C. Conclusions du comité

C. Conclusions du comité
  1. 242. Le comité note que dans la présente plainte le plaignant allègue que le siège de la CUS a été occupé à deux reprises, une première fois, par un groupe de 20 personnes, le 18 août 1984 et une deuxième fois, le 25 août 1984, après que des groupes l'eurent envahi. Cette seconde occupation a pris fin avec l'intervention de la police, laquelle a arrêté une syndicaliste (Mme Sara Méndez) et son fils, âgé de 15 ans. Le plaignant indique que l'invasion de ces groupes a fait 25 blessés et des dégâts matériels importants. De même, il indique que des dégâts matériels et des destructions de documents ont été commis pendant la première occupation et pendant la période au cours de laquelle le local a été occupé par la police. Le gouvernement a répondu que la première occupation a été le fait de membres de la CUS, notamment de dirigeants de cette organisation, entendant protester contre certaines positions politiques prises par quelques dirigeants et que divers affrontements, ayant dégénéré en échauffourées, se sont produits entre les membres de la CUS, de sorte que les militants de la base et une partie des membres du Comité directeur ont demandé à la police de prendre possession des installations de l'organisation. Les deux personnes arrêtées n'ont été retenues que quelques heures; elles ont été arrêtées parce qu'elles avaient agressé des membres de la CUS avec des armes blanches et des armes contondantes. Les installations de la CUS ont été restituées par la police le 7 septembre 1984 à deux membres du Comité directeur de l'organisation.
  2. 243. Le comité observe que le gouvernement estime que les faits invoqués relèvent de la vie interne de la CUS, organisation au sein de laquelle il existe des divergences quant à son maintien ou à son retrait du groupement politique d'opposition appelé "Coordination démocratique Ramiro Sacasa". En revanche, la thèse du plaignant indique que ces faits résultent de l'ingérence de fonctionnaires publics tendant à ce que la CUS se retire de la Coordination démocratique. A l'appui de son dire, le plaignant signale que le groupe de personnes responsables de la première occupation se déplaçait à bord d'une camionnette propriété de l'Etat et était mené par deux personnes entretenant des liens avec les services de sécurité du gouvernement, M. Germán Reyes et Mme Victoria García (qu'il reconnaît néanmoins appartenir à la direction de la CUS).
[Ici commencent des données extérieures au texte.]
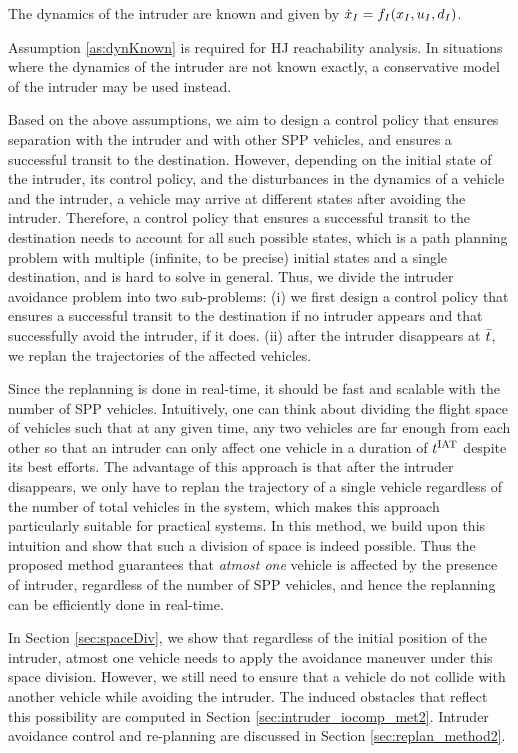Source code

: \begin{assumption}
\label{as:dynKnown}
The dynamics of the intruder are known and given by $\dot{x}_I = f_I(x_I, u_I, d_I)$.
\end{assumption}

Assumption \ref{as:dynKnown} is required for HJ reachability analysis. In situations where the dynamics of the intruder are not known exactly, a conservative model of the intruder may be used instead.

Based on the above assumptions, we aim to design a control policy that ensures separation with the intruder and with other SPP vehicles, and ensures a successful transit to the destination. However, depending on the initial state of the intruder, its control policy, and the disturbances in the dynamics of a vehicle and the intruder, a vehicle may arrive at different states after avoiding the intruder. Therefore, a control policy that ensures a successful transit to the destination needs to account for all such possible states, which is a path planning problem with multiple (infinite, to be precise) initial states and a single destination, and is hard to solve in general. Thus, we divide the intruder avoidance problem into two sub-problems: (i) we first design a control policy that ensures a successful transit to the destination if no intruder appears and that successfully avoid the intruder, if it does. (ii) after the intruder disappears at $\bar{t}$, we replan the trajectories of the affected vehicles. 

Since the replanning is done in real-time, it should be fast and scalable with the number of SPP vehicles. Intuitively, one can think about dividing the flight space of vehicles such that at any given time, any two vehicles are far enough from each other so that an intruder can only affect one vehicle in a duration of $t^\text{IAT}$ despite its best efforts. The advantage of this approach is that after the intruder disappears, we only have to replan the trajectory of a single vehicle regardless of the number of total vehicles in the system, which makes this approach particularly suitable for practical systems. In this method, we build upon this intuition and show that such a division of space is indeed possible. Thus the proposed method guarantees that \textit{atmost one} vehicle is affected by the presence of intruder, regardless of the number of SPP vehicles, and hence the replanning can be efficiently done in real-time. 

In Section \ref{sec:spaceDiv}, we show that regardless of the initial position of the intruder, atmost one vehicle needs to apply the avoidance maneuver under this space division. However, we still need to ensure that a vehicle do not collide with another vehicle while avoiding the intruder. The induced obstacles that reflect this possibility are computed in Section \ref{sec:intruder_iocomp_met2}. Intruder avoidance control and re-planning are discussed in Section \ref{sec:replan_method2}.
Le plaignant a, en outre, produit, à l'appui de ses dires, une déclaration sous serment passée devant notaire d'un ancien conseiller juridique de la CUS attestant de menaces et de pressions à l'encontre de ce dernier tendant à ce qu'il commette des actes visant l'anéantissement de la CUS. L'ancien conseiller juridique indique notamment dans sa déclaration: 1) qu'un fonctionnaire du ministère de l'Intérieur lui a intimé l'ordre de rechercher des personnes affiliées à la CUS afin d'appuyer un groupe de personnes non affiliées à cette organisation qui avait pris possession de son siège; 2) qu'il a été contraint à se rendre au siège de la CUS le 25 août 1984 (afin, il s'entend, d'appuyer les occupants), où il a rencontré des membres de la CUS ainsi que des personnes n'appartenant pas à cette organisation; 3) qu'une assemblée s'est tenue le même jour et que, faute d'un accord entre les parties présentes, plusieurs individus ont blessé ou pris à partie les personnes authentiquement affiliées à la CUS et ont commis des destructions dans les bureaux de la centrale de l'organisation.
  3. 244. S'agissant des syndicalistes victimes de voies de fait et blessés le 25 août 1984 au siège de la CUS, le comité observe que, selon le plaignant, la police n'aurait rien fait pour éviter l'attaque de certains groupes, alors qu'elle se trouvait aux abords du siège de l'organisation, et qu'elle n'est intervenue que lorsque tout était terminé.
  4. 245. Afin de pouvoir se prononcer sur les allégations du plaignant en pleine connaissance de cause, le comité demande au gouvernement de lui faire parvenir des observations précises sur les faits invoqués par le plaignant à l'effet de prouver que les occupations successives de la CUS sont le fait de fonctionnaires publics et de répondre à l'allégation selon laquelle la police n'a rien fait pour éviter l'attaque de certains groupes et n'est intervenue que lorsque tout était terminé, alors qu'elle se trouvait aux abords du siège de la CUS le 25 août 1984. Le comité signale cependant que le climat de violence qui entoure les événements en question ne peut qu'entraver le libre exercice des droits syndicaux.
  5. 246. Enfin, le comité prie le gouvernement de répondre à l'allégation relative à l'arrestation de M. José Agustín Téllez, secrétaire général de la FETRACAMCA.

Recommandation du comité

Recommandation du comité
  1. 247. Dans ces conditions, le comité recommande au Conseil d'administration d'approuver le présent rapport intérimaire et, en particulier, les conclusions suivantes:
    • a) S'agissant de l'occupation du siège de la CUS, qui s'est produite à deux reprises, et afin de se prononcer à ce sujet en pleine connaissance de cause, le comité demande au gouvernement de lui fournir des observations précises sur les faits invoqués par le plaignant à l'effet de prouver que les occupations successives des locaux de la CUS sont le fait de fonctionnaires publics (en particulier liens avec les forces de sécurité de l'Etat des deux personnes qui ont mené la première occupation et déclaration devant notaire de l'ancien conseiller juridique de la CUS sur les ingérences des autorités dans les deux occupations du siège de la CUS).
    • b) Le comité demande au gouvernement de répondre à l'accusation selon laquelle la police n'aurait rien fait pour éviter l'attaque de certains groupes et ne serait intervenue qu'une fois que tout était terminé, alors qu'elle se trouvait aux abords du siège de la CUS le 25 août 1984 (jour où se sont produits les actes de violence visés dans la plainte).
    • c) Le comité signale que le climat de violence qui entoure certains des faits en question ne peut qu'entraver le libre exercice des droits syndicaux.
    • d) Le comité demande au gouvernement de répondre à l'allégation relative à l'arrestation de M. José Agustín Téllez, secrétaire général de la FETRACAMCA.